Copy each line of the records that includes "exports".
-=-=-=-=-
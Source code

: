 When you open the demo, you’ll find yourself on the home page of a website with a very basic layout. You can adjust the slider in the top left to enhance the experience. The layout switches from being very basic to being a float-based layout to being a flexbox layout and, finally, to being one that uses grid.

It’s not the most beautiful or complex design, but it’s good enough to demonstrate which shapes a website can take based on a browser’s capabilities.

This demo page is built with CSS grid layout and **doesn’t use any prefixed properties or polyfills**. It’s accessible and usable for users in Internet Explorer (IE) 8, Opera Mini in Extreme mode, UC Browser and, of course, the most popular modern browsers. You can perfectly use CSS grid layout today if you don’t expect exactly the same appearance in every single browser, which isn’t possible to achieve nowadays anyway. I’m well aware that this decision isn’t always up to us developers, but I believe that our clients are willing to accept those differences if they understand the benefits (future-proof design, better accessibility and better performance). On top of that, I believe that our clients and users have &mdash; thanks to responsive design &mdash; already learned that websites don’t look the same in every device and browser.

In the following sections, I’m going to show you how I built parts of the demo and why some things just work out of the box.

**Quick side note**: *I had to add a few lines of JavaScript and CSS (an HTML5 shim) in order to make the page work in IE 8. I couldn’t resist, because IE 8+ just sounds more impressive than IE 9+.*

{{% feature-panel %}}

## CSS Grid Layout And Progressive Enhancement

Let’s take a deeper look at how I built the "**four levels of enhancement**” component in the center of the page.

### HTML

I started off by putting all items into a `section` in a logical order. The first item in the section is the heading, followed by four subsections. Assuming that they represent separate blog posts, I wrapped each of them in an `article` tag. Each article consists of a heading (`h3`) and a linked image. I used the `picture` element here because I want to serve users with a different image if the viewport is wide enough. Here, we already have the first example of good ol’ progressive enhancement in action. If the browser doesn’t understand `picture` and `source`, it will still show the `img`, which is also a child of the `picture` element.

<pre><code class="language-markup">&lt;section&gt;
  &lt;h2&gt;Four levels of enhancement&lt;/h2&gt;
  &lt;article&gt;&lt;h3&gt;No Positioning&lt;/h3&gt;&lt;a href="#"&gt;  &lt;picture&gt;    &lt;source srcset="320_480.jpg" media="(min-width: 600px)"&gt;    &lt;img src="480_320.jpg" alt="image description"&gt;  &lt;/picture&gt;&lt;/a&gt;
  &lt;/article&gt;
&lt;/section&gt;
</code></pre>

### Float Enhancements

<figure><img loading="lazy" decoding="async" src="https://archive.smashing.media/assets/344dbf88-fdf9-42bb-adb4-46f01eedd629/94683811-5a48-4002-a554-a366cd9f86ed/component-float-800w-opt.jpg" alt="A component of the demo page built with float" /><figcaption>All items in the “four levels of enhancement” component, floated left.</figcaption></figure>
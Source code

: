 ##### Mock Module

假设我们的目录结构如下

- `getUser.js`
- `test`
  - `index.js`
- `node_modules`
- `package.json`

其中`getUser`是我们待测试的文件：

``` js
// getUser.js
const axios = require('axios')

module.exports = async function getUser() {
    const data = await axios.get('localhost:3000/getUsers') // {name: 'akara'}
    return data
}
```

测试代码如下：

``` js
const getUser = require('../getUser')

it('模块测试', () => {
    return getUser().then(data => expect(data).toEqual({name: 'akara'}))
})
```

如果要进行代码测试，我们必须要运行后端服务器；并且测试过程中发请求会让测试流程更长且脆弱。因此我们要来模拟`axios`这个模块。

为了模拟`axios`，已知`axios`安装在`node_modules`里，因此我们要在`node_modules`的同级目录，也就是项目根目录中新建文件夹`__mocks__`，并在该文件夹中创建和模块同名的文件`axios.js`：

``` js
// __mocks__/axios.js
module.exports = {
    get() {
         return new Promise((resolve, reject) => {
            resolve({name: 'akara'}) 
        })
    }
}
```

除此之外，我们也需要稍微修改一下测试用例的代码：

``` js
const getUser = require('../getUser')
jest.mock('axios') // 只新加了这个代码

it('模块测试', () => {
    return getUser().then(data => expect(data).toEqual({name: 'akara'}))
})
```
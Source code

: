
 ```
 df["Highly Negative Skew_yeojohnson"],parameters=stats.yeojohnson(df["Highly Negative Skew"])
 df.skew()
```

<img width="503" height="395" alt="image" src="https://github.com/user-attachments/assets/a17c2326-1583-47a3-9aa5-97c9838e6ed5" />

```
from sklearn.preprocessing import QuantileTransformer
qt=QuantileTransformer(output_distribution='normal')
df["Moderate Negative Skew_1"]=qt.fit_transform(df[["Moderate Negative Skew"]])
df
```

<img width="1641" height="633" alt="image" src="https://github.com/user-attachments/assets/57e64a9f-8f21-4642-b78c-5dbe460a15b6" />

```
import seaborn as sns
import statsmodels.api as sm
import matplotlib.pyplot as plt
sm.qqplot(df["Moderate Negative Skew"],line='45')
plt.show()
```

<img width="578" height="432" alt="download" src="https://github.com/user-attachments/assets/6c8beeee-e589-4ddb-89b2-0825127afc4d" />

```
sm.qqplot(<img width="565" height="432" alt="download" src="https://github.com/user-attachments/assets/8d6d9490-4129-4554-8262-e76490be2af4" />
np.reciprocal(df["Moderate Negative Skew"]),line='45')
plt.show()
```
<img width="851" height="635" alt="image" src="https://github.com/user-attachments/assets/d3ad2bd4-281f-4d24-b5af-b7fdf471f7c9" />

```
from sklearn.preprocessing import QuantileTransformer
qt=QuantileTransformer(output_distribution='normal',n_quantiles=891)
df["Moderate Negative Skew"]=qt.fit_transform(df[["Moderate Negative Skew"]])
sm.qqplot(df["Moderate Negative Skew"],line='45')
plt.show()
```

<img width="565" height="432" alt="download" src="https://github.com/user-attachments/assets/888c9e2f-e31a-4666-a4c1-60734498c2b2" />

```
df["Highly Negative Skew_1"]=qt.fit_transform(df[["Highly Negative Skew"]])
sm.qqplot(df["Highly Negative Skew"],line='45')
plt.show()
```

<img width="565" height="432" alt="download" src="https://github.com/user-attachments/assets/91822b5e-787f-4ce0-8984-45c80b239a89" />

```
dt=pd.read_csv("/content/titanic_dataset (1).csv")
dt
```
-=-=-=-=-
| Answer to this task |
module.exports = async function getUser() {
module.exports = {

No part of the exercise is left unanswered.